Robotic Jellyfish Shredder Takes On Growing Marine Menace

[ Watch the Video: A Battle Between Robot And Jellyfish ]

Brett Smith for redOrbit.com – Your Universe Online

Besides being a menace to swimmers and surfers in the ocean, jellyfish disrupt fishing nets, clog water intakes, feed on fish eggs and disrupt ecosystems with their massive swarms.

A team of engineers from the Korea Advanced Institute of Science and Technology (KAIST) has devised a new robotic system called JEROS that is designed to combat this sea-faring menace by sucking in the gelatinous organisms, grinding them up and spitting them back out as benign goo.

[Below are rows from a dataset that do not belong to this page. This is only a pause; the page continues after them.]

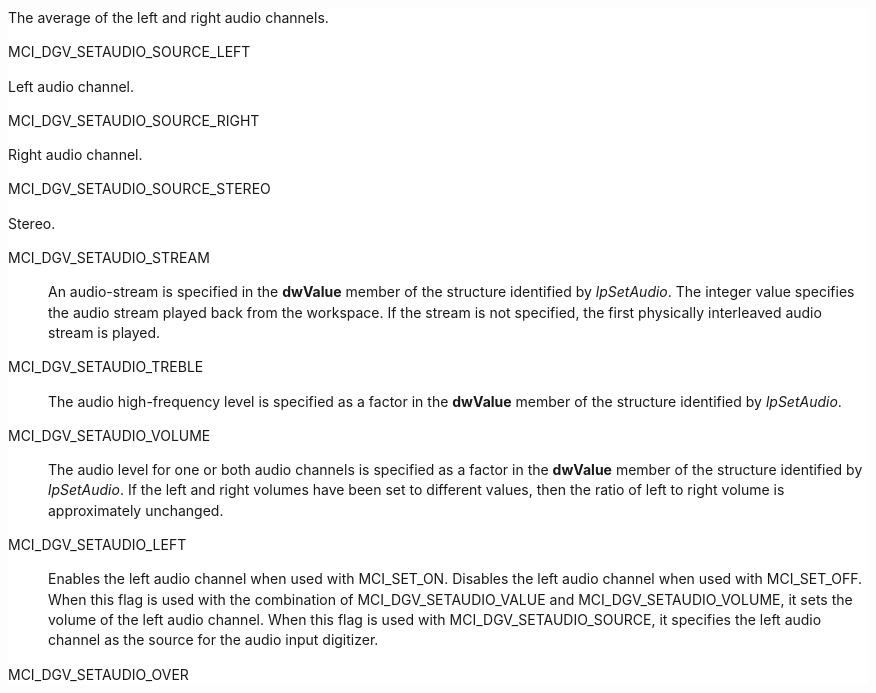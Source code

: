 The average of the left and right audio channels.

MCI\_DGV\_SETAUDIO\_SOURCE\_LEFT

Left audio channel.

MCI\_DGV\_SETAUDIO\_SOURCE\_RIGHT

Right audio channel.

MCI\_DGV\_SETAUDIO\_SOURCE\_STEREO

Stereo.

</dd> <dt>

<span id="MCI_DGV_SETAUDIO_STREAM"></span><span id="mci_dgv_setaudio_stream"></span>MCI\_DGV\_SETAUDIO\_STREAM
</dt> <dd>

An audio-stream is specified in the **dwValue** member of the structure identified by *lpSetAudio*. The integer value specifies the audio stream played back from the workspace. If the stream is not specified, the first physically interleaved audio stream is played.

</dd> <dt>

<span id="MCI_DGV_SETAUDIO_TREBLE"></span><span id="mci_dgv_setaudio_treble"></span>MCI\_DGV\_SETAUDIO\_TREBLE
</dt> <dd>

The audio high-frequency level is specified as a factor in the **dwValue** member of the structure identified by *lpSetAudio*.

</dd> <dt>

<span id="MCI_DGV_SETAUDIO_VOLUME"></span><span id="mci_dgv_setaudio_volume"></span>MCI\_DGV\_SETAUDIO\_VOLUME
</dt> <dd>

The audio level for one or both audio channels is specified as a factor in the **dwValue** member of the structure identified by *lpSetAudio*. If the left and right volumes have been set to different values, then the ratio of left to right volume is approximately unchanged.

</dd> <dt>

<span id="MCI_DGV_SETAUDIO_LEFT"></span><span id="mci_dgv_setaudio_left"></span>MCI\_DGV\_SETAUDIO\_LEFT
</dt> <dd>

Enables the left audio channel when used with MCI\_SET\_ON. Disables the left audio channel when used with MCI\_SET\_OFF. When this flag is used with the combination of MCI\_DGV\_SETAUDIO\_VALUE and MCI\_DGV\_SETAUDIO\_VOLUME, it sets the volume of the left audio channel. When this flag is used with MCI\_DGV\_SETAUDIO\_SOURCE, it specifies the left audio channel as the source for the audio input digitizer.

</dd> <dt>

<span id="MCI_DGV_SETAUDIO_OVER"></span><span id="mci_dgv_setaudio_over"></span>MCI\_DGV\_SETAUDIO\_OVER
</dt> <dd>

The aquatic robot has a mountable grinding mechanism that is kept afloat by two cylindrical bodies with propulsion motors. These motors move JEROS forward and in reverse, and allow it to rotate 360 degrees. The robot uses a computerized mapping system in its quest for jellyfish extermination. After the system calculates the desired path, JEROS autonomously traverses its course using a GPS receiver and an inertial navigation system.

To efficiently purge jellyfish from an area, the robotic killers establish a formation pattern. The system uses this method to eliminate the need for individual control of the robots. Only the lead JEROS needs a calculated path, as the other robots are programmed to follow in a formation by ‘talking’ to each other through a wireless communication network.

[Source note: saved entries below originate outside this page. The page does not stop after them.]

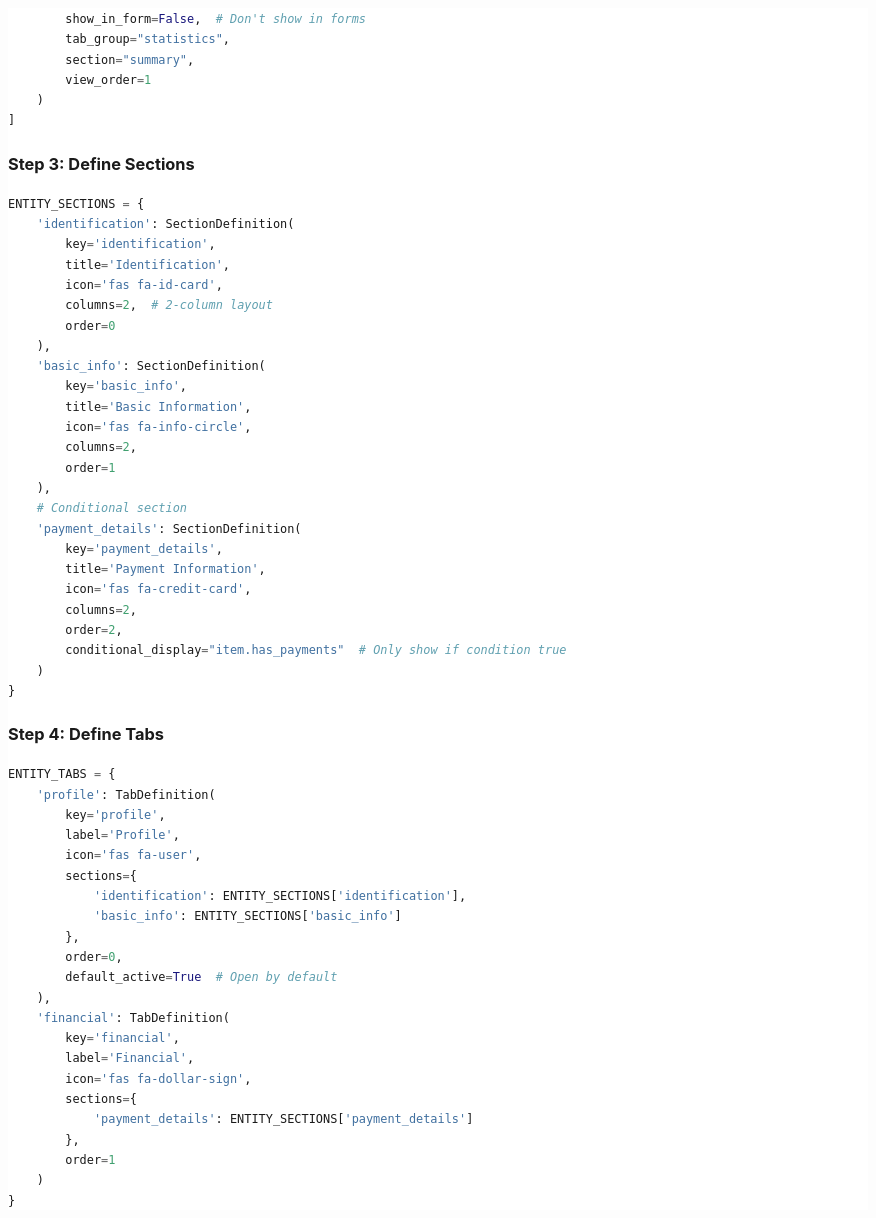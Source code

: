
 ```python
        show_in_form=False,  # Don't show in forms
        tab_group="statistics",
        section="summary",
        view_order=1
    )
]
```

### **Step 3: Define Sections**
```python
ENTITY_SECTIONS = {
    'identification': SectionDefinition(
        key='identification',
        title='Identification',
        icon='fas fa-id-card',
        columns=2,  # 2-column layout
        order=0
    ),
    'basic_info': SectionDefinition(
        key='basic_info',
        title='Basic Information',
        icon='fas fa-info-circle',
        columns=2,
        order=1
    ),
    # Conditional section
    'payment_details': SectionDefinition(
        key='payment_details',
        title='Payment Information',
        icon='fas fa-credit-card',
        columns=2,
        order=2,
        conditional_display="item.has_payments"  # Only show if condition true
    )
}
```

### **Step 4: Define Tabs**
```python
ENTITY_TABS = {
    'profile': TabDefinition(
        key='profile',
        label='Profile',
        icon='fas fa-user',
        sections={
            'identification': ENTITY_SECTIONS['identification'],
            'basic_info': ENTITY_SECTIONS['basic_info']
        },
        order=0,
        default_active=True  # Open by default
    ),
    'financial': TabDefinition(
        key='financial',
        label='Financial',
        icon='fas fa-dollar-sign',
        sections={
            'payment_details': ENTITY_SECTIONS['payment_details']
        },
        order=1
    )
}
```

Field tests have shown that each robot is capable of moving at speeds of up to 4 knots (4.5 mph) and can exterminate jellyfish at the rate of almost 1 ton per hour.

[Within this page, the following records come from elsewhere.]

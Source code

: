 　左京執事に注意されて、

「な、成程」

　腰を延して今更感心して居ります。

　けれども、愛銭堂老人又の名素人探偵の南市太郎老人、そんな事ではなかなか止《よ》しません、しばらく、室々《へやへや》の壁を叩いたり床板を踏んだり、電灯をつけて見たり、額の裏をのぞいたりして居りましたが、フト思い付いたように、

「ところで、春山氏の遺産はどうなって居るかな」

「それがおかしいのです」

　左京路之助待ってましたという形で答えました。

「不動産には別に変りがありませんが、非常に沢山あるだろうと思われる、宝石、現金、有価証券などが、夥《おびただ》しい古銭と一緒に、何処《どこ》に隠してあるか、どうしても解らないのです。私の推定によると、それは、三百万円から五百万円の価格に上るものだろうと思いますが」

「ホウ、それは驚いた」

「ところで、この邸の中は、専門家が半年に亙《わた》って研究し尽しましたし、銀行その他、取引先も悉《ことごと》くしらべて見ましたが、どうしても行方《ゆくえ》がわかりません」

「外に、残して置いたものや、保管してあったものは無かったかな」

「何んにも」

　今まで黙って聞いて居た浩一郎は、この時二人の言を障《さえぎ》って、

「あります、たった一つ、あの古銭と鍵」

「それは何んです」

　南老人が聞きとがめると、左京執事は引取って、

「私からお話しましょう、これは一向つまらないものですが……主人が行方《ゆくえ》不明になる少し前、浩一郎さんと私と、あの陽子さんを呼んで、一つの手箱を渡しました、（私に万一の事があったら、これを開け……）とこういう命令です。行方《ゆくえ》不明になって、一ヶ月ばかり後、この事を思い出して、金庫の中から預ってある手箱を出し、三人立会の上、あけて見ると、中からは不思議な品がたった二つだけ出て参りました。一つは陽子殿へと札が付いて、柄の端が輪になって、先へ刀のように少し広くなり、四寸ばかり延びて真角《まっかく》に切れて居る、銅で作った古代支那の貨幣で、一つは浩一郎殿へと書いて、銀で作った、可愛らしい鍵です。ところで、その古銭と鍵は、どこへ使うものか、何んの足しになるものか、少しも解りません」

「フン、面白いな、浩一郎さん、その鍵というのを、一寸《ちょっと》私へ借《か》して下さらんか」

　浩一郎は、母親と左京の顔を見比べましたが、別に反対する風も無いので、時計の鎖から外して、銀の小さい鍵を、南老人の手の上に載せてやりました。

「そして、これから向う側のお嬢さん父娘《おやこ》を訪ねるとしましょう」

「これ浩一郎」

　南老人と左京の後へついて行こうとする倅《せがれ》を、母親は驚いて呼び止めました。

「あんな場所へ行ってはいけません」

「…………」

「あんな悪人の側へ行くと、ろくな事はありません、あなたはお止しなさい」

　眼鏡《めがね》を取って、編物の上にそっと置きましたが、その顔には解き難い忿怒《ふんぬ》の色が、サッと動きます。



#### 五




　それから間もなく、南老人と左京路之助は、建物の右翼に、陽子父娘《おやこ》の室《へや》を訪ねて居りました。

Researchers from KAIST say JEROS technology could eventually be adapted for other purposes, including ocean patrols, mitigating oil spills and waste removal.

It should be noted that the gruesome prospect of shredding jellyfish en masse may not even remove the menace. When jellyfish of the genus Mnemiopsis are quartered, the four sections regenerate as full-bodied adults within 2 or 3 days. One particular jellyfish, known as the “Benjamin Button jellyfish,” even spawns new jellyfish from its dead carcass.

As if to demonstrate the menace that they are, jellyfish forced the shutdown of a nuclear reactor in Japan earlier this week. A jellyfish jam in the pipes at the Oskarshamn nuclear plant forced operators to close the plant’s third reactor twice in one weekend after a giant swarm of the gelatinous organisms gummed up the plant’s water intake pipes which bring cooling water to the reactor.

Lene Moller, a researcher at the Swedish Institute for the Marine Environment, told the Daily Mail that the shutting down of reactors due to jellyfish could become increasingly common.

“It’s true that there seems to be more and more of these extreme cases of blooming jellyfish,” Moller said. “But it’s very difficult to say if there are more jellyfish, because there is no historical data.”

The Swedish fish researcher noted that there is a critical lack of jellyfish tracking information for scientists trying to solve to problem of proliferating jellyfish blooms.

Some researchers have asserted that the increasing number of blooms has been caused, in part, by human activity. If humans are indeed causing climate change, we would be creating longer and more robust algal blooms, which jellyfish feast on. Additionally, many fishing operations are depleting populations of sea turtles, one of the jellyfish’s most voracious natural predators.